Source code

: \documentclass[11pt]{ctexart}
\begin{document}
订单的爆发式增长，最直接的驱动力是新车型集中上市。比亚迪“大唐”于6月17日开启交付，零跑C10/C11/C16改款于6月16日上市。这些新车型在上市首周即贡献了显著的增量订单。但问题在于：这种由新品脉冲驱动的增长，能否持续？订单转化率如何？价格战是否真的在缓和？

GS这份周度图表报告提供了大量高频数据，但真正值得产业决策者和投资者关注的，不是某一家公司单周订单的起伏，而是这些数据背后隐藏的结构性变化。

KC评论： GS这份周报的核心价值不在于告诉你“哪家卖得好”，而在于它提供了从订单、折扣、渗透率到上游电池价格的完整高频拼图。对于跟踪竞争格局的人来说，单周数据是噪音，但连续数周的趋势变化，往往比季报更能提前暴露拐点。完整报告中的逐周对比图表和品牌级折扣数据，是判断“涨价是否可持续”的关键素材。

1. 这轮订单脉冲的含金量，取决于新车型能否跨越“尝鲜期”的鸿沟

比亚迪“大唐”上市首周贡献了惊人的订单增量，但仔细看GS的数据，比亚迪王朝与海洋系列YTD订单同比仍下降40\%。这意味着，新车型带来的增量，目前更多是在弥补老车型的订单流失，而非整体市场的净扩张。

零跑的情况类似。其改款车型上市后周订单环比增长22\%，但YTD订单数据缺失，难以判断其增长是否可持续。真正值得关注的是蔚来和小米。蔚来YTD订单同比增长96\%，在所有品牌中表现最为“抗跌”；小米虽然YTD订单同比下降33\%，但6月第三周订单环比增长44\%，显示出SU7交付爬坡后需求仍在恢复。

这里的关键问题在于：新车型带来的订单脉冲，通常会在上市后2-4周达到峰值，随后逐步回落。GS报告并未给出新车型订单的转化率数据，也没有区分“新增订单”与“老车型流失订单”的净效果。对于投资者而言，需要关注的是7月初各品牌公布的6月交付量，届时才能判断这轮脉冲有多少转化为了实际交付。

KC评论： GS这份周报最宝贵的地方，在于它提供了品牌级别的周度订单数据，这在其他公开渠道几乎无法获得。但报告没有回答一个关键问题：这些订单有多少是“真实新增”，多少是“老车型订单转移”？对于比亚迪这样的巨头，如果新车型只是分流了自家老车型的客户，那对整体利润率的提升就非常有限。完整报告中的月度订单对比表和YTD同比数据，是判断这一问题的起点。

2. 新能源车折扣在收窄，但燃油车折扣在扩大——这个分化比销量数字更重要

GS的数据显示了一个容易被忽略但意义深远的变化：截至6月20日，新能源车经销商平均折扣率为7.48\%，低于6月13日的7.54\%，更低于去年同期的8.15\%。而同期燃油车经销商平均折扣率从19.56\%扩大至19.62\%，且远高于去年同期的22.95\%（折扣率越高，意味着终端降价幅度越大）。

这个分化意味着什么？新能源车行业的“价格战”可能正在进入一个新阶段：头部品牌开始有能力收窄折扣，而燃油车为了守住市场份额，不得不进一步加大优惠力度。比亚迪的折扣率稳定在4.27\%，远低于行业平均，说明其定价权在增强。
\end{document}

#### Task prompt:
Go through the listing above and repeat all of it exactly.

#### Answer section:
Source code

: \documentclass[11pt]{ctexart}
\begin{document}
订单的爆发式增长，最直接的驱动力是新车型集中上市。比亚迪“大唐”于6月17日开启交付，零跑C10/C11/C16改款于6月16日上市。这些新车型在上市首周即贡献了显著的增量订单。但问题在于：这种由新品脉冲驱动的增长，能否持续？订单转化率如何？价格战是否真的在缓和？

GS这份周度图表报告提供了大量高频数据，但真正值得产业决策者和投资者关注的，不是某一家公司单周订单的起伏，而是这些数据背后隐藏的结构性变化。

KC评论： GS这份周报的核心价值不在于告诉你“哪家卖得好”，而在于它提供了从订单、折扣、渗透率到上游电池价格的完整高频拼图。对于跟踪竞争格局的人来说，单周数据是噪音，但连续数周的趋势变化，往往比季报更能提前暴露拐点。完整报告中的逐周对比图表和品牌级折扣数据，是判断“涨价是否可持续”的关键素材。

1. 这轮订单脉冲的含金量，取决于新车型能否跨越“尝鲜期”的鸿沟

比亚迪“大唐”上市首周贡献了惊人的订单增量，但仔细看GS的数据，比亚迪王朝与海洋系列YTD订单同比仍下降40\%。这意味着，新车型带来的增量，目前更多是在弥补老车型的订单流失，而非整体市场的净扩张。

零跑的情况类似。其改款车型上市后周订单环比增长22\%，但YTD订单数据缺失，难以判断其增长是否可持续。真正值得关注的是蔚来和小米。蔚来YTD订单同比增长96\%，在所有品牌中表现最为“抗跌”；小米虽然YTD订单同比下降33\%，但6月第三周订单环比增长44\%，显示出SU7交付爬坡后需求仍在恢复。

这里的关键问题在于：新车型带来的订单脉冲，通常会在上市后2-4周达到峰值，随后逐步回落。GS报告并未给出新车型订单的转化率数据，也没有区分“新增订单”与“老车型流失订单”的净效果。对于投资者而言，需要关注的是7月初各品牌公布的6月交付量，届时才能判断这轮脉冲有多少转化为了实际交付。

KC评论： GS这份周报最宝贵的地方，在于它提供了品牌级别的周度订单数据，这在其他公开渠道几乎无法获得。但报告没有回答一个关键问题：这些订单有多少是“真实新增”，多少是“老车型订单转移”？对于比亚迪这样的巨头，如果新车型只是分流了自家老车型的客户，那对整体利润率的提升就非常有限。完整报告中的月度订单对比表和YTD同比数据，是判断这一问题的起点。

2. 新能源车折扣在收窄，但燃油车折扣在扩大——这个分化比销量数字更重要

GS的数据显示了一个容易被忽略但意义深远的变化：截至6月20日，新能源车经销商平均折扣率为7.48\%，低于6月13日的7.54\%，更低于去年同期的8.15\%。而同期燃油车经销商平均折扣率从19.56\%扩大至19.62\%，且远高于去年同期的22.95\%（折扣率越高，意味着终端降价幅度越大）。

这个分化意味着什么？新能源车行业的“价格战”可能正在进入一个新阶段：头部品牌开始有能力收窄折扣，而燃油车为了守住市场份额，不得不进一步加大优惠力度。比亚迪的折扣率稳定在4.27\%，远低于行业平均，说明其定价权在增强。
\end{document}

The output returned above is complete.